Barbara and the team have always been deeply passionate about cinema, and at the time of this shoot, they were fully immersed in what they call their “Wong Kar Wai phase.” Wong Kar Wai, the Hong Kong filmmaker behind some of the most visually arresting films in contemporary cinema, was the driving force behind the concept, with In the Mood for Love at the center of it all. A secondary spark came from the visual world of David Lynch. “A purely aesthetic spark at first,” they say, “and then, little by little, it became something else entirely.”
What grew from that spark was a desire to show Florence differently. Not the Florence of museums and open-air monuments, the postcard version sold to tourists, but a nocturnal, urban Florence. A city of nightclubs, underground spots, and fusion restaurants. A Florence that, as they put it, “feels more authentic and genuine than the romanticized version.” A city that is no longer just Florentine, but a crossroads of people from all over the world.
To tell that story, they chose two “Fallen Angels”: Luna, who is Chinese, and Ken, who is Filipino but grew up in Florence.
Behind Closed Doors
The first part of the shoot took place inside an Asian fusion restaurant hidden in the heart of Florence, a former nightclub that carries the energy of a New York speakeasy. The setting was deliberate: a Florence that exists well outside the tourist trail, underground and alive after dark, more in common with downtown Manhattan than the Renaissance city most visitors come to see.
For this setting, Luna wore a black mini dress by Noell Maggini with a lime-colored coat by Maison Pop Couture, accessories doing much of the talking: purple-lensed sunglasses, and the unmistakable pop energy of shoes by Luca Villani for 555. Hair and makeup were done entirely by Luna herself, the decision being to keep things light, almost natural, to let her features lead. Ken wore a pinstripe suit with puffed sleeves from Noell Maggini‘s atelier, classic tailoring pushed into something more alternative and unexpected.

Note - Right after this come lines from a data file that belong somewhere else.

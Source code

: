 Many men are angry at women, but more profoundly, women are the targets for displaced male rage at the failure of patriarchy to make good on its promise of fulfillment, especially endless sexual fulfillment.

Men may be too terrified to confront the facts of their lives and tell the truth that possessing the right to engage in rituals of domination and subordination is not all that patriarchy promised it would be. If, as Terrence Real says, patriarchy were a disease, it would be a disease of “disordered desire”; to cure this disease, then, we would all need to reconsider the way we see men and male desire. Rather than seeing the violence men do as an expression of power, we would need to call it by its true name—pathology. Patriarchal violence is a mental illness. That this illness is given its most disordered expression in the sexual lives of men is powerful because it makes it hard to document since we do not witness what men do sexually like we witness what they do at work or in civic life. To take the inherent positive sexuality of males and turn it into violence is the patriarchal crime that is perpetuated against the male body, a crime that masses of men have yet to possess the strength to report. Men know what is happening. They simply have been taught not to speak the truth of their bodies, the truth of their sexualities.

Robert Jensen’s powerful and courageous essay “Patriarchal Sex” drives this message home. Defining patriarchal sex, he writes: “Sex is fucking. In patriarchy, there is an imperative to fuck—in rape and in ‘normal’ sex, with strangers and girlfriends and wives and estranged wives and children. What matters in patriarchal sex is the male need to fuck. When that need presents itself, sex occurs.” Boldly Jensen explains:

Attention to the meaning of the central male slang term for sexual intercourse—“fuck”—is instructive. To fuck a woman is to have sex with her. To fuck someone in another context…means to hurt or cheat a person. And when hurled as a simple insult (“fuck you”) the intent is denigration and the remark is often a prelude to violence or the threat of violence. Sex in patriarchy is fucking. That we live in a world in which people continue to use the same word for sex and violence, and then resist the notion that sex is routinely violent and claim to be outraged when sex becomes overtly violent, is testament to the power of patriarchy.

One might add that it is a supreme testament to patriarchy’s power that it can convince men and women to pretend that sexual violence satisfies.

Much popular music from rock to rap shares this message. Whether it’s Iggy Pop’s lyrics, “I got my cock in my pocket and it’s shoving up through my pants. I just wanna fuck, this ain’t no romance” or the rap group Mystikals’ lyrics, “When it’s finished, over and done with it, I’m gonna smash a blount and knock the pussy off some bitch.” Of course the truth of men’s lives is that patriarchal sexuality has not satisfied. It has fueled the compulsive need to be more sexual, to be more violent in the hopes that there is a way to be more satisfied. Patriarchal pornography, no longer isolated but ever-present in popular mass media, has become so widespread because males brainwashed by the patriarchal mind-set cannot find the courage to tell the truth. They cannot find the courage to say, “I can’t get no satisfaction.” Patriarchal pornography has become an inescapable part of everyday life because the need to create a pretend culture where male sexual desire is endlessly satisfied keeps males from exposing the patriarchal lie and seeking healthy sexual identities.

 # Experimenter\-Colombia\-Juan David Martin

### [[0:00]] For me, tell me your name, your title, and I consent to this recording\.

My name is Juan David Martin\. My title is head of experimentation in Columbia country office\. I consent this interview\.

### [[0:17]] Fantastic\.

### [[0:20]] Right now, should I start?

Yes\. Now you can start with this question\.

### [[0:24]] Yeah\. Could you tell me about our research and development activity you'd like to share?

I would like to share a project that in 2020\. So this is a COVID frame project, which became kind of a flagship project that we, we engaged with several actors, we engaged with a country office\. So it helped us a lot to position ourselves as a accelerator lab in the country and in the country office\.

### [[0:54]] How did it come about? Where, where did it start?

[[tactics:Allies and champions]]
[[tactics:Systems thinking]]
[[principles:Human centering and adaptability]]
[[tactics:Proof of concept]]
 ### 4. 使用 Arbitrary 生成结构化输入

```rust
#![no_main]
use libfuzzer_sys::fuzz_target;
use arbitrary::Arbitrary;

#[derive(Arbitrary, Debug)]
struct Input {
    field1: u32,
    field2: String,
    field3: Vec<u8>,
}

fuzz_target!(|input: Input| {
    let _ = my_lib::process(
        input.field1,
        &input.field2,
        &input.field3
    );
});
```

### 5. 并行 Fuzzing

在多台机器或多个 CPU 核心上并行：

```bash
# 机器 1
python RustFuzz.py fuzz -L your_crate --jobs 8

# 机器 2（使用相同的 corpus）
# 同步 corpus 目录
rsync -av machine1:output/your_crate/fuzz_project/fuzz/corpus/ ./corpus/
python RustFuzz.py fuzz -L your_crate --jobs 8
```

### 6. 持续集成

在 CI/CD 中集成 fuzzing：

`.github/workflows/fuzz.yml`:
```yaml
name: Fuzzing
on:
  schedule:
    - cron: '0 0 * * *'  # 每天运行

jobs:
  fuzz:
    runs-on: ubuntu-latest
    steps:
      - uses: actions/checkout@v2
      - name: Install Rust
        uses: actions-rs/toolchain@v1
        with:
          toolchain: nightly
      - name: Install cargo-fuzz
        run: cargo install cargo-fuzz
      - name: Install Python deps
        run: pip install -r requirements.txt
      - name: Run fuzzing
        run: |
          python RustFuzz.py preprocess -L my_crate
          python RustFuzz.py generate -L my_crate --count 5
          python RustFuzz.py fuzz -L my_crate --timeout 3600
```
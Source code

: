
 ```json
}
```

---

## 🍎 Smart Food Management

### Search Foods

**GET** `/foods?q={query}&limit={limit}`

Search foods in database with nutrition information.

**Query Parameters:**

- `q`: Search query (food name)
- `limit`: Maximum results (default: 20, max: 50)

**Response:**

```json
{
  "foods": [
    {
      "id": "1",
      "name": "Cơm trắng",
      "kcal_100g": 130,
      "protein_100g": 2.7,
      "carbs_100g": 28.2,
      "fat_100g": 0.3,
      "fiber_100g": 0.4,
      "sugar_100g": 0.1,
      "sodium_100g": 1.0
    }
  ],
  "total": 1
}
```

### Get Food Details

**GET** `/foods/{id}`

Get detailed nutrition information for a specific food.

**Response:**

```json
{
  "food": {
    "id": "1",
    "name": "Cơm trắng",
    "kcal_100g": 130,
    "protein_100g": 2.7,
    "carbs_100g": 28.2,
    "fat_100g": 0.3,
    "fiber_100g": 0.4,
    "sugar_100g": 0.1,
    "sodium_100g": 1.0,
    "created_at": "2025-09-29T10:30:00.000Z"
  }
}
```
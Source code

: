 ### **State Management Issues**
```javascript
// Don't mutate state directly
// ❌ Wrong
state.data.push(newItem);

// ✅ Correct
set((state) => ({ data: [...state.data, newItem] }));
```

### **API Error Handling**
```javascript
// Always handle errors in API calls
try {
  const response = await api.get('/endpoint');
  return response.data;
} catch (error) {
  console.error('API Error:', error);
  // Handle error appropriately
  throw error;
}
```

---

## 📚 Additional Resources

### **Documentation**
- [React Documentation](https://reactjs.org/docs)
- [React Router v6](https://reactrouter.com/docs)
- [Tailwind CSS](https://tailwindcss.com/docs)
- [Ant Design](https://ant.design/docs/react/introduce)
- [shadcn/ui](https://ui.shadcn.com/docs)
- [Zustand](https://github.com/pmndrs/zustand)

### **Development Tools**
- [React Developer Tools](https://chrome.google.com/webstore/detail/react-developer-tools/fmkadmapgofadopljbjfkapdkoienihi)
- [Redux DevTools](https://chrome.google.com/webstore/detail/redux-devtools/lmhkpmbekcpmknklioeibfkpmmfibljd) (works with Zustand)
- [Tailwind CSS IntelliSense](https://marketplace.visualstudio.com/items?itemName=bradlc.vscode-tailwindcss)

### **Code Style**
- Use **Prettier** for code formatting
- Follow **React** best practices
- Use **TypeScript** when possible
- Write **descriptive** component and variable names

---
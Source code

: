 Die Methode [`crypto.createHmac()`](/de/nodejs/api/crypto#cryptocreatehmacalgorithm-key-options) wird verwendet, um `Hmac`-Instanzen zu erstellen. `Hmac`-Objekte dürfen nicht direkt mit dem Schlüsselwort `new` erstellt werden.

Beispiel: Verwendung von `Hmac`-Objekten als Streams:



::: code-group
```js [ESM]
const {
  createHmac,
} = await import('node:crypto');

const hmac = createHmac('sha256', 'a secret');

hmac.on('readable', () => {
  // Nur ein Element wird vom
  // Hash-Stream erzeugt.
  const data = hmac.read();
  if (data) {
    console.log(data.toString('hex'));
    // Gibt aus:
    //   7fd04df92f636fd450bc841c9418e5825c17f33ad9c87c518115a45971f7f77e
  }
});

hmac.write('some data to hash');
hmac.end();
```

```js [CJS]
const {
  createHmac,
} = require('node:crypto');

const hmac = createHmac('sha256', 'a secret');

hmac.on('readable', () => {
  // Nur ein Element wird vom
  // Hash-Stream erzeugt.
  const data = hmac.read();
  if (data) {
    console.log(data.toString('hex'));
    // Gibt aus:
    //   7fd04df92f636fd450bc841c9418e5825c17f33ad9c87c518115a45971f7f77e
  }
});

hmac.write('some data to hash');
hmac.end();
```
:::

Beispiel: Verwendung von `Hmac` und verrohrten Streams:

For the Studio Fotografico Bacci team, the most compelling part of the project was the conceptual phase itself. “Starting from an attraction to a certain style, a certain aesthetic, and slowly making it your own,” they say, “bringing it into your world and enriching it with elements that belong to your personal background.” Seeing it come to life, after days of planning and building, was, in their words, “incredibly fulfilling, in every possible way.”
The City After Hours
As night settled over the city, the shoot moved outside. Luna changed into a white qipao, the traditional Manchu female dress, also known as the Cheongsam, and the two moved through the streets of Florence. The contrast was deliberate: a garment rooted in cultural history, worn after dark in a city that has quietly become something far more layered than its Renaissance identity suggests.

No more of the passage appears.